One of the great advantages of being a superpower like America is that everyone has to care about you. I see this all the time in a relatively small country like Korea, where news from a Congressional sub-committee's decision about the peninsula may never get a line of print in a newspaper in the US, but is front-page news here locally.
As the former Prime Minister of Canada, Pierre Trudeau, once said, "Living next to [the US] is in some ways like sleeping with an elephant. No matter how friendly and even-tempered is the beast, if I can call it that, one is affected by every twitch and grunt."

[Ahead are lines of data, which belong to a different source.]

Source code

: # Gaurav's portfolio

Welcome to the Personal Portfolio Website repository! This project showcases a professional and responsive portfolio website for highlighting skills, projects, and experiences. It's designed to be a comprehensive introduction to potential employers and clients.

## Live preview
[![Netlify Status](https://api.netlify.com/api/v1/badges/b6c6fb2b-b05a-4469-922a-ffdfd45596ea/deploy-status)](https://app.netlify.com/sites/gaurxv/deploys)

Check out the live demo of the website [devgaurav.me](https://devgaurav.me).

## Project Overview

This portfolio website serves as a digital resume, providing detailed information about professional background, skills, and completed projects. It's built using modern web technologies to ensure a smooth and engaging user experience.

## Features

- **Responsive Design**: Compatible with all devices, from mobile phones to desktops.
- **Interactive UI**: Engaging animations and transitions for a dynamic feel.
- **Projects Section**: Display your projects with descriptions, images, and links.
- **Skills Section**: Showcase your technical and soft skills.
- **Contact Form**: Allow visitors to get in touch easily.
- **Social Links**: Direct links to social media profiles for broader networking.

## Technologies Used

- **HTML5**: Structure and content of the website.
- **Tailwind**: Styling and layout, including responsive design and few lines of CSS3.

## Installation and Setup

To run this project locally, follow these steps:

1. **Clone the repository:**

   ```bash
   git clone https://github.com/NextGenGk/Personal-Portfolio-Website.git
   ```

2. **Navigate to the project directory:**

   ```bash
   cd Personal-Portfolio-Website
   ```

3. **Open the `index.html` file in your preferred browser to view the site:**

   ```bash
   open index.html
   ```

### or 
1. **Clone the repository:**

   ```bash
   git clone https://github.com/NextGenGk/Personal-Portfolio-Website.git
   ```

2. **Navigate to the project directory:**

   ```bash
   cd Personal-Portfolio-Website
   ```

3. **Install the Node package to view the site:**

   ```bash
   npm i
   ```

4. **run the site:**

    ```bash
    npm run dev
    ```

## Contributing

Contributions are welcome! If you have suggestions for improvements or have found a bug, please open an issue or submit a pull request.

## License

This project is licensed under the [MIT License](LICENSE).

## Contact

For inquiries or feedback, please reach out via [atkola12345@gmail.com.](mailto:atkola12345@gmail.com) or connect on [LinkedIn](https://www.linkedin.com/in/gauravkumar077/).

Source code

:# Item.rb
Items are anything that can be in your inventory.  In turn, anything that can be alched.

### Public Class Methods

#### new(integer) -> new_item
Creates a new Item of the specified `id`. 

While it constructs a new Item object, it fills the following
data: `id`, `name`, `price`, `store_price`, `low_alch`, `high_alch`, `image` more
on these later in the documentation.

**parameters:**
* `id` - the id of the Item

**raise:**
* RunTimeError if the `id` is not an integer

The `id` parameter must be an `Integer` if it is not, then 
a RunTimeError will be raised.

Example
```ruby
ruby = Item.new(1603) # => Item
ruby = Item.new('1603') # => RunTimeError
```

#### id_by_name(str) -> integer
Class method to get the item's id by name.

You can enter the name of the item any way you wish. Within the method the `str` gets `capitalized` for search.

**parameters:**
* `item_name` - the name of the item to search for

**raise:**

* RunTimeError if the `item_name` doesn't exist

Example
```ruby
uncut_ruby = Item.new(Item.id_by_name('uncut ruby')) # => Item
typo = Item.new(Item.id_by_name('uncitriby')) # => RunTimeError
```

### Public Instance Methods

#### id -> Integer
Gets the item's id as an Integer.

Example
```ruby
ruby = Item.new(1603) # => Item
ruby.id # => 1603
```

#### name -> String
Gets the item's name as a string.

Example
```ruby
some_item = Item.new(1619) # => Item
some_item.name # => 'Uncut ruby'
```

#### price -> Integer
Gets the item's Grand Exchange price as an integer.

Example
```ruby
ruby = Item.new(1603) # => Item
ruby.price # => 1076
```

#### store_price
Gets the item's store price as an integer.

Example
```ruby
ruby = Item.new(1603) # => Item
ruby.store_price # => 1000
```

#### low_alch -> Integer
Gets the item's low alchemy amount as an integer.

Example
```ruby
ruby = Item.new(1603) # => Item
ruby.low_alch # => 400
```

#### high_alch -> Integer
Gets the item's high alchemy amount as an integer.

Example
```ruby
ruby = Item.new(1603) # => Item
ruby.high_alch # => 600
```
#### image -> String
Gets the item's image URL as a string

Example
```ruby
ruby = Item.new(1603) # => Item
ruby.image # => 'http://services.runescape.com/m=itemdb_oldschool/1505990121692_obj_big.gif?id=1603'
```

With the rise of China globally, and countries like Turkey, Indonesia, India, Brazil and others more regionally, America's absolute dominance is waning. Students, business leaders, politicians, and academics now have a choice on where to spend their energies. If you are an African college student, do you learn English and head toward the West, or do you learn Chinese and head toward the East? That decision is still likely weighted toward English — for now — but the answer is not nearly as obvious as it once was.
America has to adapt to a world where people have a choice on where to study and do business. It needs to engage the world by sending more of our citizens abroad to ensure that we have dense personal networks worldwide, while also encouraging as many people as possible to come to the United States and bank their futures in our country.
That obviously means improving our immigration system, but we also need to work on policies designed to get Americans traveling outside the country.
Which leads me to the news this last week that the Obama Administration is changing how we think about student exchanges through the State Department. The Chronicle of Higher Education wrote that (paywall) the Obama Administration hopes to refocus the State Department's current education and cultural programs to better meet our policy objectives.
The key quote comes from Evan Ryan, who is the head of such programs as the Assistant Secretary of State for Education and Cultural Affairs. "The real impetus for these programs is to make sure that exchanges are really tied to foreign policy and foreign-policy goals, making sure that they can be responsive to where we are in terms of what we’re trying to accomplish," she said to the Chronicle.
As a brief aside, you might wonder who Ryan is. As head of educational programs, you would expect her background to focus on teaching or research, which are the mainstays of her office. Reading over her biography, you can see that her work history includes scheduling for first lady Hillary Clinton, scheduling for senator Hillary Clinton's campaign, communications for John Kerry for President, and (domestic) intergovernmental relations for President Obama.
But I digress. The problem with Ryan's analysis is that our foreign-policy goals are always shifting, even though the fundamental purpose of such exchange programs is everlasting. The goal of the today's State Department is to transform these long-term, meaningful programs into ones designed for short-term "success."
What does this look like in practice? The Chronicle continues about a new program for African civic leaders:
In many ways, the program is the opposite of Fulbright, or at least of the well-known Fulbright scholar program, in which American and foreign participants spend up to a year abroad teaching or conducting research.
For the leadership program, the overseas stay is short (six weeks for most participants), is focused on developing a single region of the world, and is not technically an exchange because it only brings Africans to the United States and no Americans go abroad as part of it.
This is a policy designed for a world in which the United States is the monopoly superpower. That world doesn't exist anymore.
I am a former Fulbright scholar in South Korea, where I worked with a dozen grad students at KAIST and two dozen or so people in the startup industry in Seoul and in Daejeon. Today, I am a writer based in Seoul, covering startups. Fulbright was the impetus for me to engage with the rest of the world, and today, I have presented at several conferences and talks in Asia, spreading the message of entrepreneurship and Silicon Valley. This is fundamentally good for the United States and its public diplomacy efforts.
We have to create a space for programs that don't have immediate short-term objectives, but have tremendous value in the long-term. We see this same situation with research funding in the sciences, where there is now greater emphasis to fund research that will create jobs rather than just produce knowledge. That's in spite of the incredible historical evidence that producing knowledge is incredibly beneficial for the economy.
We need to adapt to multipolar world that is coming, rather than design our policies for a world that no longer exists. Double-digit cuts to Fulbright and other useful programs just shows how little we understand the world that's coming.